**Problem statement:** In the data below, find the line that contains "на машине ws2](media/img_32.png)" and the line that contains "на машине ws2](media/img_34.png)". Copy both, plus every line between them, exactly.

Recorded data START

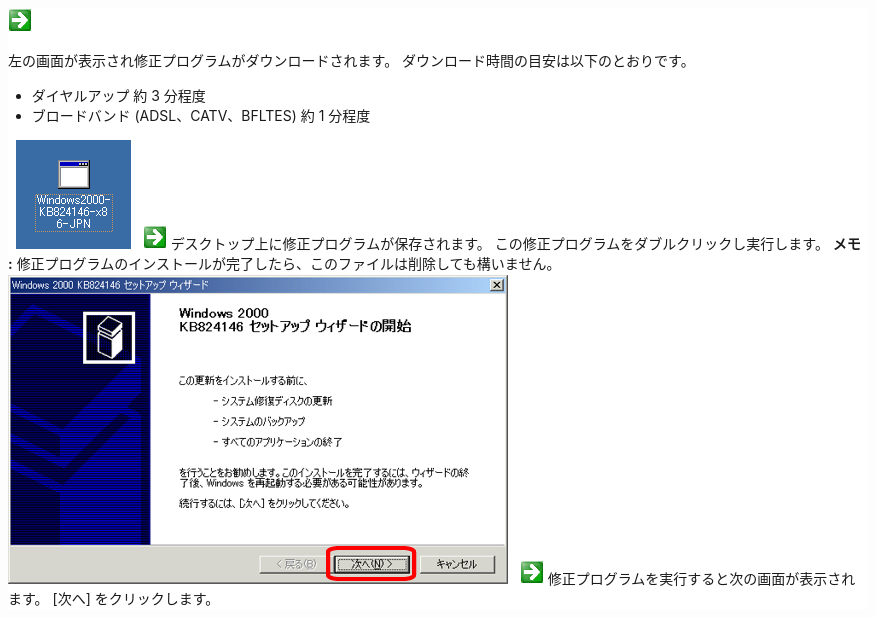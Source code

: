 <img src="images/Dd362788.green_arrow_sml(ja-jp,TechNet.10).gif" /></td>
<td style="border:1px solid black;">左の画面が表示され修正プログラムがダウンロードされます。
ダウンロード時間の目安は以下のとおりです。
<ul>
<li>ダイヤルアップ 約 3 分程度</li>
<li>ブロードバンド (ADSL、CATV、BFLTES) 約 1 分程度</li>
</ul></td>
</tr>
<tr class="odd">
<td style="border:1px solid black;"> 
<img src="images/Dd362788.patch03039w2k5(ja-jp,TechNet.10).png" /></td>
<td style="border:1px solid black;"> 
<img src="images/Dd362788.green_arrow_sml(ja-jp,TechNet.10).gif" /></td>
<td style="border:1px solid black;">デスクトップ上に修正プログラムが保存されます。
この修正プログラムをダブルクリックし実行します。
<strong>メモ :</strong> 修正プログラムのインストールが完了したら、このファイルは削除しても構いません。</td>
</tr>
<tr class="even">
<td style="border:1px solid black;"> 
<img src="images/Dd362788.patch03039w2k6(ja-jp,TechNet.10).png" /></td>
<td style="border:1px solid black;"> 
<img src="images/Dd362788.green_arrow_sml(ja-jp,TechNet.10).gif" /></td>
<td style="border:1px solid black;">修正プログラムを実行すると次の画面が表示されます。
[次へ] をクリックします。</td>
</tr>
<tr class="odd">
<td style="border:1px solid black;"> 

Recorded data END
Recorded data START

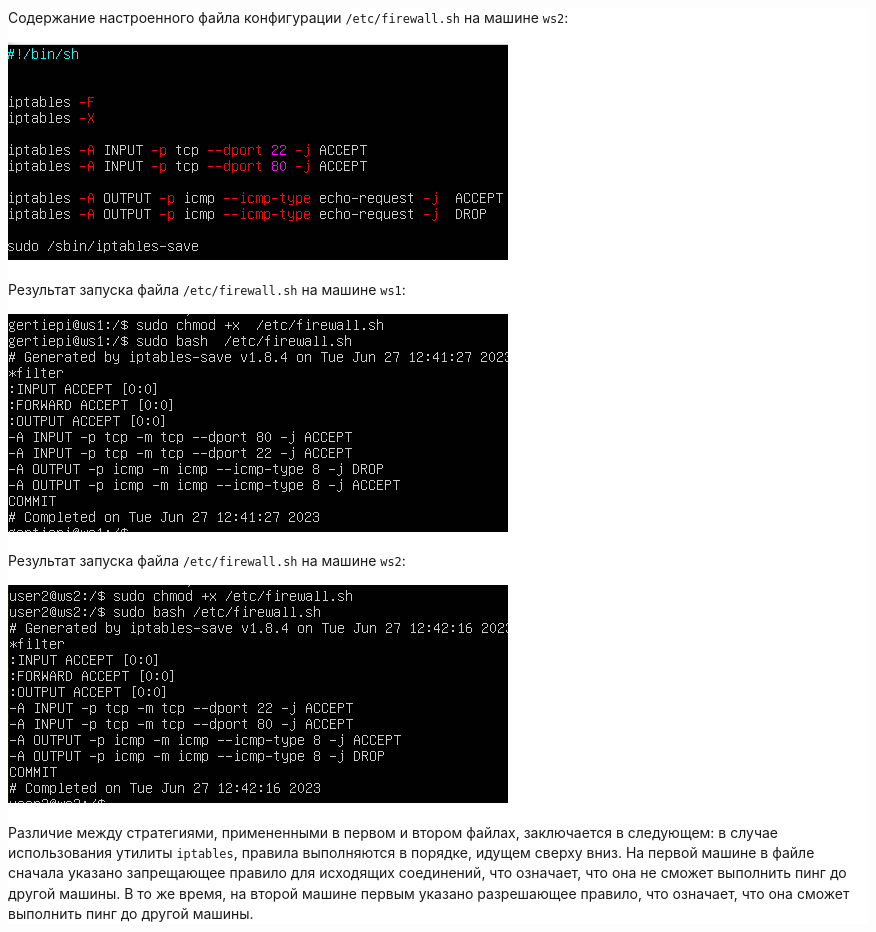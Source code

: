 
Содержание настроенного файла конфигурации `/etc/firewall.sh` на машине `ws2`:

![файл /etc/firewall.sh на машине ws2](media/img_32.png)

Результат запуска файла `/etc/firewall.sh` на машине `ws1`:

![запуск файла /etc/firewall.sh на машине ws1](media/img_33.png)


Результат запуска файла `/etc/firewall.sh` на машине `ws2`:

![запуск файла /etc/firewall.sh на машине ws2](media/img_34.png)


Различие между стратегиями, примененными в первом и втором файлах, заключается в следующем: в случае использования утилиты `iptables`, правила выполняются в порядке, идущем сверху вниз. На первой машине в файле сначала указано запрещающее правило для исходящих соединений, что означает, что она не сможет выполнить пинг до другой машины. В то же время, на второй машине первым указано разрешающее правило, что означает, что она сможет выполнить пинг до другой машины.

Recorded data END

**Response for this exercise:**
![файл /etc/firewall.sh на машине ws2](media/img_32.png)

Результат запуска файла `/etc/firewall.sh` на машине `ws1`:

![запуск файла /etc/firewall.sh на машине ws1](media/img_33.png)


Результат запуска файла `/etc/firewall.sh` на машине `ws2`:

![запуск файла /etc/firewall.sh на машине ws2](media/img_34.png)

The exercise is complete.